Programming Guide 2.0 -- feedback

As a CUDA newbie poring over CUDA Programming Guide Version 2.0 (dated 6/7/2008), I’d like to offer some feedback. These are just my own take as reader, not necessarily errata. But I hope it might be a little useful for the tech writers.


It’s not clear to me on first or second reading why the broadcast mechanism described in Fig. 5-8 does not solve the 8-way bank conflict in the right side of Fig. 5-7. Perhaps some minor clarification would make this more obvious.

Section 5.4

But reads for constants are cached too, right, and locality should apply?
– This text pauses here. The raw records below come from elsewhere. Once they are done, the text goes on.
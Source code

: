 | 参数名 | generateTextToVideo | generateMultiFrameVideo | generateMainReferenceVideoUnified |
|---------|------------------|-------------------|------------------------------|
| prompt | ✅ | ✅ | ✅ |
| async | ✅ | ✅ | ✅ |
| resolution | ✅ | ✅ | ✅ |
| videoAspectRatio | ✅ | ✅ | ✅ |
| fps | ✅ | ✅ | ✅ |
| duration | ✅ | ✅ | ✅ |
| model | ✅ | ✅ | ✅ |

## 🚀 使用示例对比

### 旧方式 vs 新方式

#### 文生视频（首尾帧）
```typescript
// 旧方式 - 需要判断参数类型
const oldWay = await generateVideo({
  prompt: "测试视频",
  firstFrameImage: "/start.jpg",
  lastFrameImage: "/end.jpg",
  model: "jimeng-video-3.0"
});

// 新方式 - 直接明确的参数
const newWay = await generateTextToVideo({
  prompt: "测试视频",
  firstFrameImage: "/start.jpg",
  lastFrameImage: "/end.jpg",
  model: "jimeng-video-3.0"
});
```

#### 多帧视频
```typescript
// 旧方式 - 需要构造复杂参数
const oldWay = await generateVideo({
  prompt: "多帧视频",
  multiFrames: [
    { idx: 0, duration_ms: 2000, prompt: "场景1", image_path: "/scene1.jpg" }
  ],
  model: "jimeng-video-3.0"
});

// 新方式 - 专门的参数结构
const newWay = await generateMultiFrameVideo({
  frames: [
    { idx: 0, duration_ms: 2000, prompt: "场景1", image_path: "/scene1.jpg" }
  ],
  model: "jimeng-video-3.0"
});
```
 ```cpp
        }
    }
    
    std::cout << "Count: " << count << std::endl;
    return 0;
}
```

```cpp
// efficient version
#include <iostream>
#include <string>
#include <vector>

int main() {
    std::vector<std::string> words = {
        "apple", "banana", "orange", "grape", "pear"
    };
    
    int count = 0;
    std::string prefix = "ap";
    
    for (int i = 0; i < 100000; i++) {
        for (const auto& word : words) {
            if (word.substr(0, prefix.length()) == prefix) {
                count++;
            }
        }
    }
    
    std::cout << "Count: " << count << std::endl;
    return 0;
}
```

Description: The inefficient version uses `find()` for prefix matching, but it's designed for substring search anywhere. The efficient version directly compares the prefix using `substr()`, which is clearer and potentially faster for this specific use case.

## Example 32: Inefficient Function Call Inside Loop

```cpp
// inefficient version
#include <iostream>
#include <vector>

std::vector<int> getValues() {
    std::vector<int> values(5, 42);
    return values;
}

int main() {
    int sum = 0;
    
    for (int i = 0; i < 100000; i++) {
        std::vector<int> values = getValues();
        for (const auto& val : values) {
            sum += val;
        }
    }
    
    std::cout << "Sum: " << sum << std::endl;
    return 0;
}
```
So is there an implied difference in the constant/texture cache, or did this bullet refer to a difference from global reads only?

Section 5.5

Refering to this paragraph:

My brain has to double-parse this because global memory is “device memory” as described in 3.1. The paragraph is correct as written, but the double-entendre trips me up. So “data transfers between the device and global memory” are “data transfers between the device and its global memory” or something that keeps me from interpreting it as “device- and global- memory” the first time.

In fact, throughout the whole document I have to remind myself that “device memory” is the big, high-latency, off-chip memory, which includes local/global/texture/constant memory, but “device memory” does not include the on-device registers, shared memory, or constant/texture caches. So “device memory” is viewed as being on the device from the point of view of the host, but not from the point of view of a “transfer between the device and global memory”. It makes me wish there was a better name for “device memory” but I can’t suggest one.

Section A.1.3

The Specifications for Compute Capability 1.2 has no mention of the relaxed criteria for coalescing described in As a programmer it looks like a big win to not have to worry as much about the coalescing criteria as in CC 1.0/1.1.

Section B.2.2

I wasn’t sure how that jibes with this from A.2:

I’m guessing that both are true, but that for doubles FMADs don’t truncate the intermediate results of the mul. Maybe that could be clarified.


What I know off the top of my head:

  1. The broadcast mechanism only solves bank conflicts if every bank is accessing the same element. It is literally one-bank-to-16-threads.

  2. There is locality with constants as well, but I believe this section is primarily comparing global memory accesses to texture fetches.

  3. Coalescing is separate from Compute specifications. To me, coalescing seems like an implementation detail, while the others are inexorably tied to how programs will run on the GPU. Adding coalescing to the specifications could potentially necessitate a different spec for each card.

tmurray, thanks for looking that over.

Then I personally just don’t understand the no-conflicts example in the right half of Fig. 5-8. I’m not saying I’m not a bonehead, but I felt I understood bank conflicts pretty easily until I hit the broadcast section.

Yet coalescing criteria are defined specifically by Compute Capability number in App. A is the first place I look to know what’s different based on CC.

Ahha! I forgot about this. You get one broadcast. So you can have N-threads-to-one-bank per broadcast, but you only get one broadcast. More than one and it’s a bank conflict.

As for coalescing, I’m assuming that’s just for brevity in the coalescing section (“all devices with these capabilities operate like this”) and not that coalescing is a required part of the spec. But, I’ll look into it and try to get that clarified in the future.

Thanks for your feedback.


Truly appreciate your time and effort on making other’s lives easy!

Its always to good give such feedback! I remember starting a big thread on “what is device memory” almost an year back! It was too confusing for a beginner!

I have found NVIDIA to be receptive to constructive feedbacks! I hope they will take this up seriously!!

Continue the good job!

Best Regards,

This seems like a good place to reiterate my request for hyperlinks in the PDFs. It would save a lot of scrolling and clicking around to switch between places.

It was also never clear to me from reading the programming guide that coalesced global memory reads are faster than texture lookups. In practice, this seems to be the case, but section 5.4 seems to imply that there is really no reason to ever use global memory instead of textures. A little more clarity about this would be nice.

It’s also confusing how the functions are currently split up between the programming guide and the reference manual. Plus, to see the cost of various math functions in the programming guide (section B.1), one must return to section 5.1.1. It would be nice to have an extra column in the table giving the number of cycles each requires.